Hi all, I am an extreme beginner, and I want to start by making my first algorithm only take care of selling stocks I've bought on Robinhood. To that end, I want to make an algorithm that is able to pick up what stock I have, and based on a couple very simple rules, enter stop limit orders, or limit orders in Robinhood.

I basically want to create a trailing stop limit, as well as a OCO type of function, where it can cancel the stop limit order, and enter a limit order if my price target is reached. This way I still control the buy side, and since Robin wont let you sell short, there isn't a danger of it going crazy that way either. It's really a way to dip my toes into Quantopian, beyond just using the research notebooks.

A couple reach goals is to later on make a version of the trailing stop limit that would reduce the trail based on a counter or milestones, ie- starts off with a 0.5 point trail, then if it gets half way to my price goal or it's been hovering over an hour, convert to a 0.4 point trail, etc.

I'm a bit stumped on where to even start on this though, so I was hoping someone has previously coded a trailing stop before?
What are your experiences trying to do so? Is there any fundamental issue with this approach?

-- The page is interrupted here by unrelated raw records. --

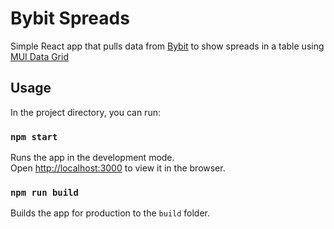 # Bybit Spreads

Simple React app that pulls data from [Bybit](https://www.bybit.com/) to show spreads in a table using [MUI Data Grid](https://mui.com/x/react-data-grid/)

## Usage

In the project directory, you can run:

### `npm start`

Runs the app in the development mode.\
Open [http://localhost:3000](http://localhost:3000) to view it in the browser.

### `npm run build`

Builds the app for production to the `build` folder.
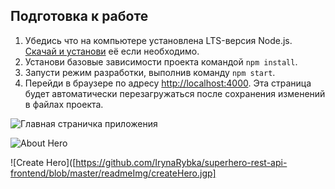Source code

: ## Подготовка к работе


1. Убедись что на компьютере установлена LTS-версия Node.js.
   [Скачай и установи](https://nodejs.org/en/) её если необходимо.
2. Установи базовые зависимости проекта командой `npm install`.
3. Запусти режим разработки, выполнив команду `npm start`.
4. Перейди в браузере по адресу [http://localhost:4000](http://localhost:4000).
   Эта страница будет автоматически перезагружаться после сохранения изменений в
   файлах проекта.


![Главная страничка приложения](https://github.com/IrynaRybka/superhero-rest-api-frontend/blob/master/readmeImg/homePage.jgp)

![About Hero](https://github.com/IrynaRybka/superhero-rest-api-frontend/blob/master/readmeImg/heroDetail.jgp)

![Create Hero]([https://github.com/IrynaRybka/superhero-rest-api-frontend/blob/master/readmeImg/createHero.jgp]

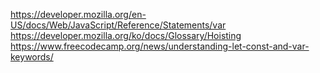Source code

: https://developer.mozilla.org/en-US/docs/Web/JavaScript/Reference/Statements/var
https://developer.mozilla.org/ko/docs/Glossary/Hoisting
https://www.freecodecamp.org/news/understanding-let-const-and-var-keywords/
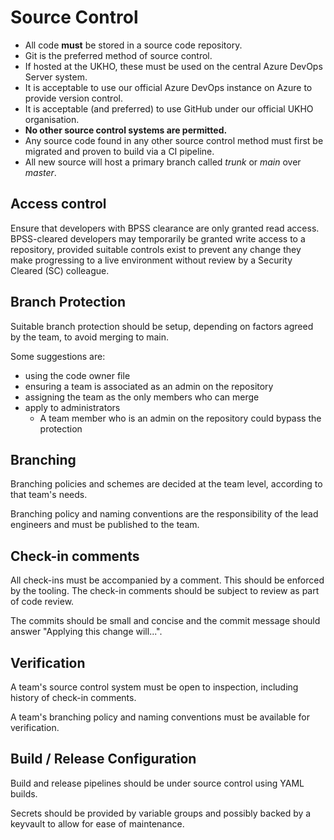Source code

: # Source Control

* All code **must** be stored in a source code repository.
* Git is the preferred method of source control.
* If hosted at the UKHO, these must be used on the central Azure DevOps Server system.
* It is acceptable to use our official Azure DevOps instance on Azure to provide version control.
* It is acceptable (and preferred) to use GitHub under our official UKHO organisation.
* **No other source control systems are permitted.**
* Any source code found in any other source control method must first be migrated and proven to build via a CI pipeline.
* All new source will host a primary branch called _trunk_ or _main_ over _master_.

## Access control

Ensure that developers with BPSS clearance are only granted read access.  BPSS-cleared developers may temporarily be granted write access to a repository, provided suitable controls exist to prevent any change they make progressing to a live environment without review by a Security Cleared (SC) colleague.

## Branch Protection

Suitable branch protection should be setup, depending on factors agreed by the team, to avoid merging to main.

Some suggestions are:

* using the code owner file
* ensuring a team is associated as an admin on the repository
* assigning the team as the only members who can merge
* apply to administrators
  * A team member who is an admin on the repository could bypass the protection

## Branching

Branching policies and schemes are decided at the team level, according to that team's needs.

Branching policy and naming conventions are the responsibility of the lead engineers and must be published to the team.

## Check-in comments

All check-ins must be accompanied by a comment.  This should be enforced by the tooling.  The check-in comments should be subject to review as part of code review.

The commits should be small and concise and the commit message should answer "Applying this change will...".

## Verification

A team's source control system must be open to inspection, including history of check-in comments.

A team's branching policy and naming conventions must be available for verification.

## Build / Release Configuration

Build and release pipelines should be under source control using YAML builds.

Secrets should be provided by variable groups and possibly backed by a keyvault to allow for ease of maintenance.
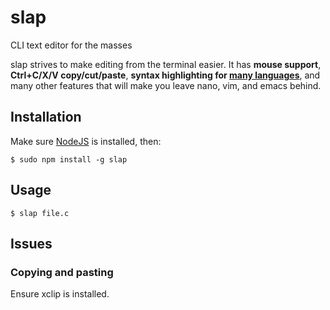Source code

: slap
====

CLI text editor for the masses

slap strives to make editing from the terminal easier. It has **mouse support**,
**Ctrl+C/X/V copy/cut/paste**, **syntax highlighting for [many languages](https://github.com/isagalaev/highlight.js/tree/master/src/languages)**,
and many other features that will make you leave nano, vim, and emacs behind.

Installation
------------

Make sure [NodeJS](http://nodejs.org/download/) is installed, then:

    $ sudo npm install -g slap

Usage
-----

    $ slap file.c

Issues
------

### Copying and pasting

Ensure xclip is installed.
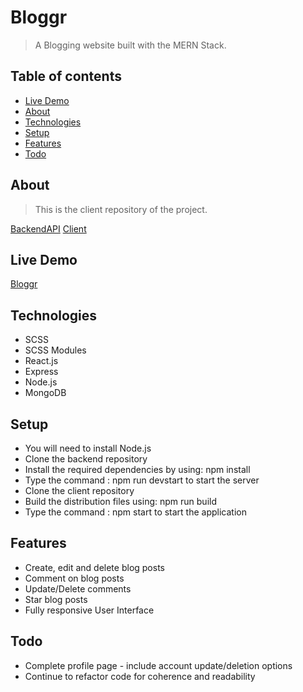 # Bloggr

> A Blogging website built with the MERN Stack.

## Table of contents

- [Live Demo](#live-demo)
- [About](#about)
- [Technologies](#technologies)
- [Setup](#setup)
- [Features](#features)
- [Todo](#todo)

## About

> This is the client repository of the project.

[BackendAPI](https://github.com/Kieran27/BlogAPI)
[Client](https://github.com/Kieran27/Blog-Client)

## Live Demo

[Bloggr](https://blog-client-beta-two.vercel.app/)

## Technologies

- SCSS
- SCSS Modules
- React.js
- Express
- Node.js
- MongoDB

## Setup

- You will need to install Node.js
- Clone the backend repository
- Install the required dependencies by using: npm install
- Type the command : npm run devstart to start the server
- Clone the client repository
- Build the distribution files using: npm run build
- Type the command : npm start to start the application

## Features

- Create, edit and delete blog posts
- Comment on blog posts
- Update/Delete comments
- Star blog posts
- Fully responsive User Interface

## Todo

- Complete profile page - include account update/deletion options
- Continue to refactor code for coherence and readability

How do I make sure the algo picks up any buy I make during the day, to know its available to sell, or will it only pick up my shares from the day before. Also, are there any examples or references you would recommend I read on the technical side of trailing stops?

Thanks for any feedback and help.

4 responses

Hi there,

Let me know if you are still looking for a answer!

You can answer him for me instead ha


        p=data.current(stock,"price")  
        if p>context.trailingp:  
            context.trailingp = p  
            orders = get_open_orders(stock)  
            if len(orders)==0:  
                return  
            cancel_order(orders[0])  
            order_target_percent(stock,0,style=StopLimitOrder(context.trailingp*.98,context.trailingp*.979))  

Put something like the above code in handle_data for your trailing stop loss. When buying, set trailingp to your cost basis. You can adapt this for multiple stocks buy making trailingp a dictionary and taking out the return statement obviously. Q cancels open orders at the end of the day, so if you have a multiday strategy the above code also only works if you have a separate function at market open that submits an initial stoploss order.

The above code is a stop limit order. A stop market order instead will work also and it will also work fine in backtests, but in practice I use Robinhood too and don't like their order execution. However, when dealing with a volatile stock that's tanking you run the risk that your limit order does not execute, so you'll want to add code to see check that your order is filled, and if not, then cancel your last order a re-submit with a new limit price. I only use a trailing stop loss for a single pair of stocks in a high latency strategy so I never bothered with this. If you're trading a large basket, that is definitely necessary.

Let me know if you need any help. I was once an extreme beginner as well and still am regarding a lot of python packages and math skills, but messing around on Q is a fun way to learn.

A word of caution. Generally don't save absolute prices (or in this case a stop price) across days. Those saved prices won't reflect any stock splits or dividends. If a split did occur it may look like you hit your stop price. Instead you may want to save the 'stop percent' and then multiply it by the current day price.